** Opening GIVEN DATA block **

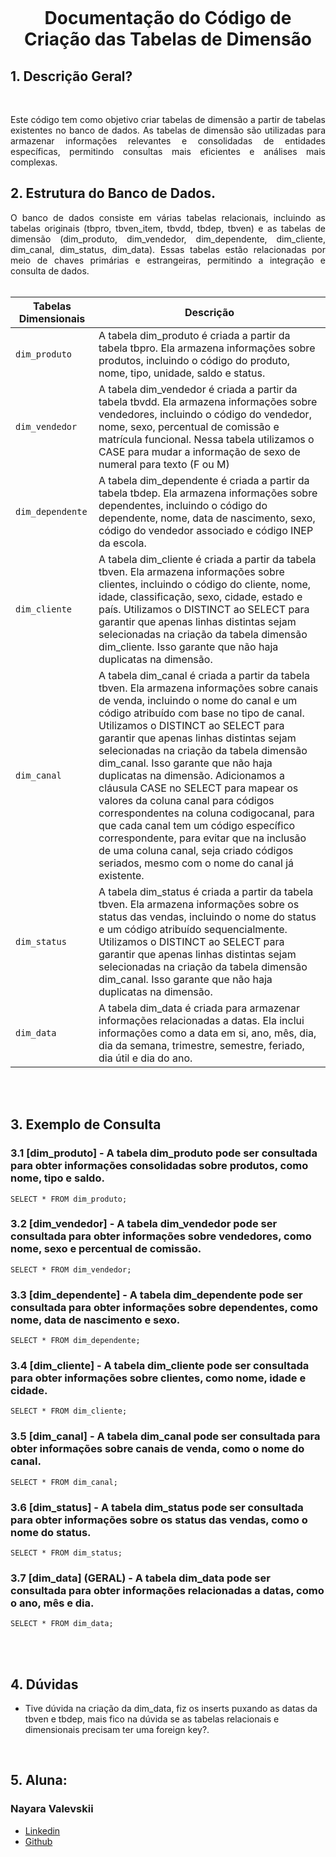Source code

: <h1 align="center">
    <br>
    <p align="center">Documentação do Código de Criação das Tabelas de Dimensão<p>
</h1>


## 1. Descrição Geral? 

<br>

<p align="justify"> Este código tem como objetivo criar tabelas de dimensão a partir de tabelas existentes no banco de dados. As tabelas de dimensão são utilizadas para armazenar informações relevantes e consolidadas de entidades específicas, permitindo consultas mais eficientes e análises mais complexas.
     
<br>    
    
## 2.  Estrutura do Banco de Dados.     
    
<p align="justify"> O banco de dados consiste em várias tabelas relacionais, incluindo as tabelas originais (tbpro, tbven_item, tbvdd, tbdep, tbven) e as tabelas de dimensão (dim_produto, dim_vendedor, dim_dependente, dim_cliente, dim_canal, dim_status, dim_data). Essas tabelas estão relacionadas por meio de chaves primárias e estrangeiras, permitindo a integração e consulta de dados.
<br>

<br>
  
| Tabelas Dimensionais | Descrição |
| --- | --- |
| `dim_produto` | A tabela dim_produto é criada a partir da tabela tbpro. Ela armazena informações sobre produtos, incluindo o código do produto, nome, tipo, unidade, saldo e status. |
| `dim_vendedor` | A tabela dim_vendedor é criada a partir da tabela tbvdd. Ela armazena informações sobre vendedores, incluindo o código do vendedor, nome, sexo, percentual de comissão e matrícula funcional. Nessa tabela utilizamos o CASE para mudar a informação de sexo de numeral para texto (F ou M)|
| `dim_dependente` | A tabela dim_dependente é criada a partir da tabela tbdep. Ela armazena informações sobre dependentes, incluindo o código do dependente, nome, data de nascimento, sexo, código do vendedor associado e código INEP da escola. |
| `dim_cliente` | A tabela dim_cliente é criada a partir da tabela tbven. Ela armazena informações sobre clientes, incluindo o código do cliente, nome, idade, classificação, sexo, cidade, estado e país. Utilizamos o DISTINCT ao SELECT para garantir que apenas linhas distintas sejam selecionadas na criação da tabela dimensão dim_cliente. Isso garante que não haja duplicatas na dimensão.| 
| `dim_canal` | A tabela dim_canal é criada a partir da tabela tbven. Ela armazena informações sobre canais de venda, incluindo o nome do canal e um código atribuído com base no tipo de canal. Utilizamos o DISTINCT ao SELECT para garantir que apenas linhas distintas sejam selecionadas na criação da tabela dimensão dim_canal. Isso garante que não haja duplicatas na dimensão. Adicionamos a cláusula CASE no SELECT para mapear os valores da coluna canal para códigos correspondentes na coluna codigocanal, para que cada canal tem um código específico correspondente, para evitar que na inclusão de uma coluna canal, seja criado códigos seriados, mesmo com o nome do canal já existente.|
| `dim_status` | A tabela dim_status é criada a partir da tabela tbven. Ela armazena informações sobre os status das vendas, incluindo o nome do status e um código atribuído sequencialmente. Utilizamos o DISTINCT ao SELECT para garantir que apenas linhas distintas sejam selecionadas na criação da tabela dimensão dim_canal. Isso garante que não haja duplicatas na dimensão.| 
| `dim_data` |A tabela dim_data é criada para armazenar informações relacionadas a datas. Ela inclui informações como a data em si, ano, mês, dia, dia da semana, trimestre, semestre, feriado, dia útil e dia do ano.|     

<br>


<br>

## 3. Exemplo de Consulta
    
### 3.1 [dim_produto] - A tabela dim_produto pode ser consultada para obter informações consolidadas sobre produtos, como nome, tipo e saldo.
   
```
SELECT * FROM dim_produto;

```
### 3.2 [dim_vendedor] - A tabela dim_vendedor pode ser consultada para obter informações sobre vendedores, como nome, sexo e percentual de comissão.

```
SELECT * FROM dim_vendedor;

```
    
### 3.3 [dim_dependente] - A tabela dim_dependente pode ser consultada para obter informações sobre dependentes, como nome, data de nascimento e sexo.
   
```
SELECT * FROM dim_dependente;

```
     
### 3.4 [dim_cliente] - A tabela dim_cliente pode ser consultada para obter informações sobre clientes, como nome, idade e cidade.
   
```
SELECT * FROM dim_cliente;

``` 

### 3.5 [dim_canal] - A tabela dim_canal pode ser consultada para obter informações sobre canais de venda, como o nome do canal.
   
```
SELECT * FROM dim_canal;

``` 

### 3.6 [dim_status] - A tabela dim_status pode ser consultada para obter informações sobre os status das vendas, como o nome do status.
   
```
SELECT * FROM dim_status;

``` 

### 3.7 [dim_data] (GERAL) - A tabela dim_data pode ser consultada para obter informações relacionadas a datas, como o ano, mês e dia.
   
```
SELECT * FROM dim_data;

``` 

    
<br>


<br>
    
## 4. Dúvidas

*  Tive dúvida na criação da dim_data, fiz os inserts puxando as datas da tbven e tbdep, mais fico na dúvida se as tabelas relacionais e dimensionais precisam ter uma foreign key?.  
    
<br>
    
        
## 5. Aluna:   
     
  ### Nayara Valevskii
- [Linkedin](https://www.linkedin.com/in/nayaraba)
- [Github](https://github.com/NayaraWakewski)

** Closing GIVEN DATA block **
** Opening GIVEN DATA block **

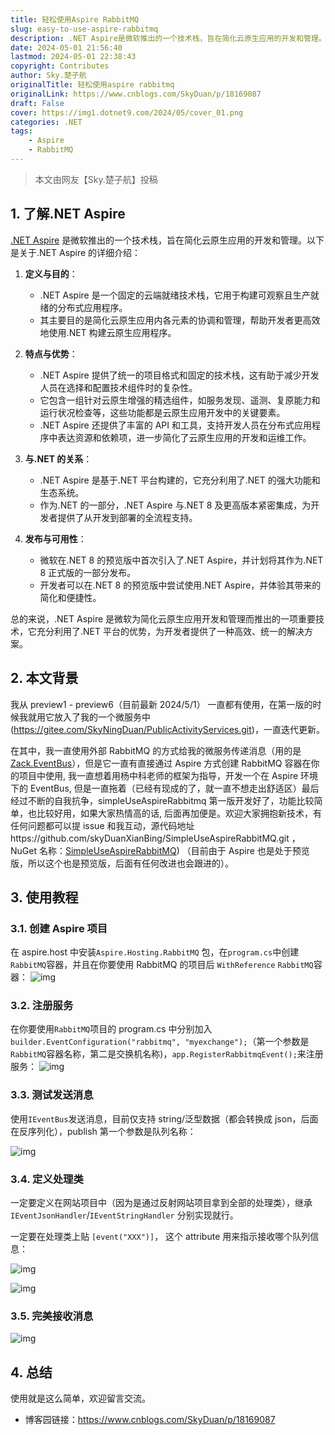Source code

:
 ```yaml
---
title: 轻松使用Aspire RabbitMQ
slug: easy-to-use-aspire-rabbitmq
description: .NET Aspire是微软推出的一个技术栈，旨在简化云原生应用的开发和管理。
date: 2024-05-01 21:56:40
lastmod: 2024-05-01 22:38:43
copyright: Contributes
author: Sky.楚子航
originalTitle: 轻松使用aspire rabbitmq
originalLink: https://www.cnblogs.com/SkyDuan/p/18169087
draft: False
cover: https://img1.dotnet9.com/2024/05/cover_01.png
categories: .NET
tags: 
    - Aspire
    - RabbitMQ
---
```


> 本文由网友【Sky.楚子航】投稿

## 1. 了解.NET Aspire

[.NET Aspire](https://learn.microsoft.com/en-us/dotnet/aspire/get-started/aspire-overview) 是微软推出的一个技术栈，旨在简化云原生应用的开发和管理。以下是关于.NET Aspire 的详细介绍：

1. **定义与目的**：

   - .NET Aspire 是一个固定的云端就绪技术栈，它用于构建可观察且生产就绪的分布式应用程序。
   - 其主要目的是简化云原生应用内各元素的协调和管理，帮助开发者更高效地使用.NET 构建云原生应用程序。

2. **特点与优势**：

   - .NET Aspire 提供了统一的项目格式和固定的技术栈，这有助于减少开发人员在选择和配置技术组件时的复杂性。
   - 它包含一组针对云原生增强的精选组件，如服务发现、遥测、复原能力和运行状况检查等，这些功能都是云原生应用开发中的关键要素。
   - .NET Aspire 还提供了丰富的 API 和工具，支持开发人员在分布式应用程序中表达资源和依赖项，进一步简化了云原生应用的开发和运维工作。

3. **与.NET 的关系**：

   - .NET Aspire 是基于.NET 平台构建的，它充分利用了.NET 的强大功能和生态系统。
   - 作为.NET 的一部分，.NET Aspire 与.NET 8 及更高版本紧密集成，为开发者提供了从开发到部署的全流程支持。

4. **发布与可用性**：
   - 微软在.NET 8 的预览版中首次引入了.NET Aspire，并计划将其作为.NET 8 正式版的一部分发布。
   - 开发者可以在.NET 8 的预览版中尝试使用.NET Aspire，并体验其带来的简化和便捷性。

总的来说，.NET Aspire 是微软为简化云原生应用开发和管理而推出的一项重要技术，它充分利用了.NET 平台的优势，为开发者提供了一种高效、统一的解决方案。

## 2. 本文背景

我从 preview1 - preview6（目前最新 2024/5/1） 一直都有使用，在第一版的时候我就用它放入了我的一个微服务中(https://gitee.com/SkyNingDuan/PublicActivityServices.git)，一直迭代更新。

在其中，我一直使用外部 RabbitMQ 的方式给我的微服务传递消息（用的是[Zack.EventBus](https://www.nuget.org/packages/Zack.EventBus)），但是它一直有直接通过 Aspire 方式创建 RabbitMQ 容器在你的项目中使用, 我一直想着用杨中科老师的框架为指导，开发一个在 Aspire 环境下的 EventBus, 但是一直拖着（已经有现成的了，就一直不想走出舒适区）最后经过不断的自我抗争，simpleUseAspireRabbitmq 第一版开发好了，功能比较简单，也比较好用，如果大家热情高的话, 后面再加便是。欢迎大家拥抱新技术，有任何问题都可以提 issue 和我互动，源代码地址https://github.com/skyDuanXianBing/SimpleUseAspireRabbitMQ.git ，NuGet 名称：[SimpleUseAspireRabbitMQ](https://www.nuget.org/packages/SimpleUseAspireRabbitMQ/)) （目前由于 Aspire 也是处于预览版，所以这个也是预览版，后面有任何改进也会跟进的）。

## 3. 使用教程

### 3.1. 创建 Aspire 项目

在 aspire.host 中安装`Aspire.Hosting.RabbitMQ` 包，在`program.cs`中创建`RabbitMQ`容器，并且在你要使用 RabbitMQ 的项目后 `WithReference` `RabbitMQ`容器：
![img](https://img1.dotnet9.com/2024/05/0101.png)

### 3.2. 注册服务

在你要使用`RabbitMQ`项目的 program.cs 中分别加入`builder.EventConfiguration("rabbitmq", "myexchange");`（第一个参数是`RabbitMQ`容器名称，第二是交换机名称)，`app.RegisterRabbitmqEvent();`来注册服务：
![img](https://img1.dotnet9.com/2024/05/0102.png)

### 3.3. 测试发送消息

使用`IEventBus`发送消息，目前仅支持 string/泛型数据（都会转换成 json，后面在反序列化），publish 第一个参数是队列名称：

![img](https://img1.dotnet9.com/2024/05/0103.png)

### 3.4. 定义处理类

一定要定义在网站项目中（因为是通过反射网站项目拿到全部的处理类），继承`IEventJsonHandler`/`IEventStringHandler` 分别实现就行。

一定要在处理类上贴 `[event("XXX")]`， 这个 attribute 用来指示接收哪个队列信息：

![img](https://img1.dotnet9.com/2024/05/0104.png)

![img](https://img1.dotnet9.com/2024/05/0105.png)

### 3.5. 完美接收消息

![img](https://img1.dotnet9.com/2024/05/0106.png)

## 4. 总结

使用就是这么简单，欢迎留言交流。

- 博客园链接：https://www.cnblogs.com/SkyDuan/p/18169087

** Closing GIVEN DATA block **
** Opening GIVEN DATA block **

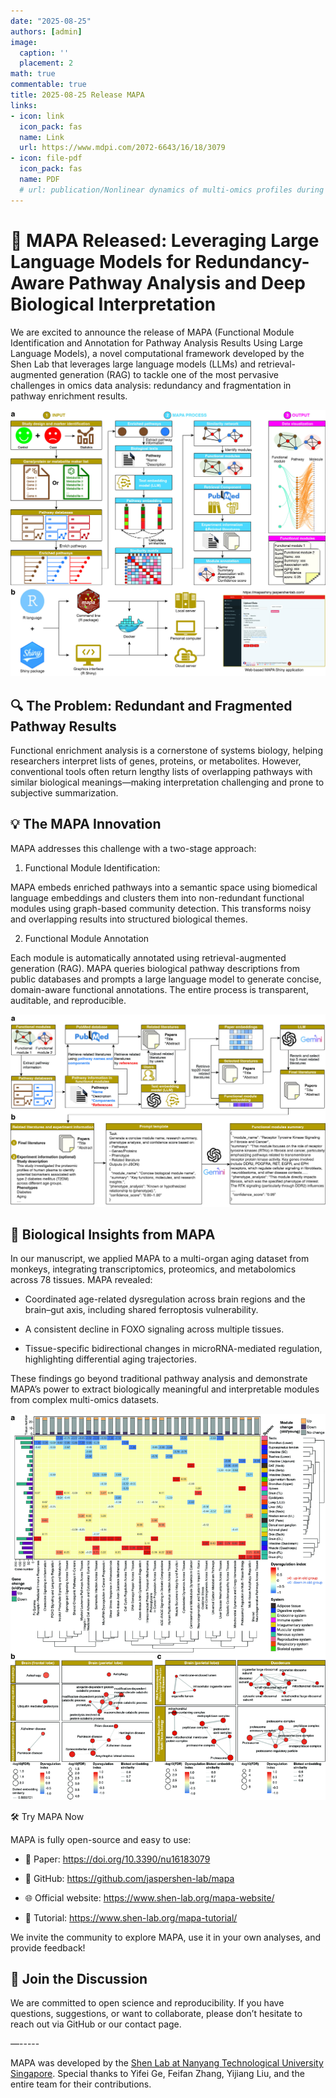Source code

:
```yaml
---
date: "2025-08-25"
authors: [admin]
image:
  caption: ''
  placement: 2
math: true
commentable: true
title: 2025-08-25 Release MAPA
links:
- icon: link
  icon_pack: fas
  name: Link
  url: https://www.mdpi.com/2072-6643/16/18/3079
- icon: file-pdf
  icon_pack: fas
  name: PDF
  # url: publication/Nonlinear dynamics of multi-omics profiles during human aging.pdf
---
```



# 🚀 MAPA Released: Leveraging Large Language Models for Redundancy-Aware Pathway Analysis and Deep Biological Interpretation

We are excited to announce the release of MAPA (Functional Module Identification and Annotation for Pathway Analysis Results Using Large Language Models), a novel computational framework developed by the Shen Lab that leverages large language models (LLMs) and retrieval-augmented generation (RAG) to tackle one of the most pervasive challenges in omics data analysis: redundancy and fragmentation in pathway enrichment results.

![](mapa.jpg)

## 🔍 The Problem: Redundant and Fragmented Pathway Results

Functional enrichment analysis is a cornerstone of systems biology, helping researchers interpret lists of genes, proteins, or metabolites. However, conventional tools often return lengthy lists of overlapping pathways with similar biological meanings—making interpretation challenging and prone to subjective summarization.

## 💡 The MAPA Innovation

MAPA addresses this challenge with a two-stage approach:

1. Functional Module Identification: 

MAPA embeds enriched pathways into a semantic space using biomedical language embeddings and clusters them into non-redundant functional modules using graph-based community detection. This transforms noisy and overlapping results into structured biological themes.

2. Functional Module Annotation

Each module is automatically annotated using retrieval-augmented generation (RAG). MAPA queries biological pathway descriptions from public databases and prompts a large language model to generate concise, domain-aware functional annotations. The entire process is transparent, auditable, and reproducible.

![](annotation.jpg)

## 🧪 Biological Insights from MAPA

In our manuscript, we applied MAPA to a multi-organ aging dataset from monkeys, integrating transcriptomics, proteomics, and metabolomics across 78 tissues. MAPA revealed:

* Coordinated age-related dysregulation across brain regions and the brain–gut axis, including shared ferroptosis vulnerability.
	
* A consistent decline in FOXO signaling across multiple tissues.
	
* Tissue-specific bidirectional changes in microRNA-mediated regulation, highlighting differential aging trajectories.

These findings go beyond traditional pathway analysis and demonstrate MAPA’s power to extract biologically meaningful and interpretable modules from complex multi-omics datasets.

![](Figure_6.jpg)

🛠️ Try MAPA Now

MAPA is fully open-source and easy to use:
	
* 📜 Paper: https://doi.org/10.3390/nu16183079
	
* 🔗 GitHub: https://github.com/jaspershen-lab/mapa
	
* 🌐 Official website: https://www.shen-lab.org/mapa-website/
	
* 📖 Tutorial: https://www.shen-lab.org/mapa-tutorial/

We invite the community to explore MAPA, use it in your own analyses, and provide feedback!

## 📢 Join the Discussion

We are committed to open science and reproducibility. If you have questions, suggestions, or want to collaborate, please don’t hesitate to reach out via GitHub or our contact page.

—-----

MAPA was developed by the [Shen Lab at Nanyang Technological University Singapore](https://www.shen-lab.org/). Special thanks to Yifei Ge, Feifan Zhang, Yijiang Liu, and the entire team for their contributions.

** Closing GIVEN DATA block **

◆ **TO DO**:
Answer with a single number, the count of lines in the data that contain "dependentes".

◆ **EXERCISE SOLUTION**:
2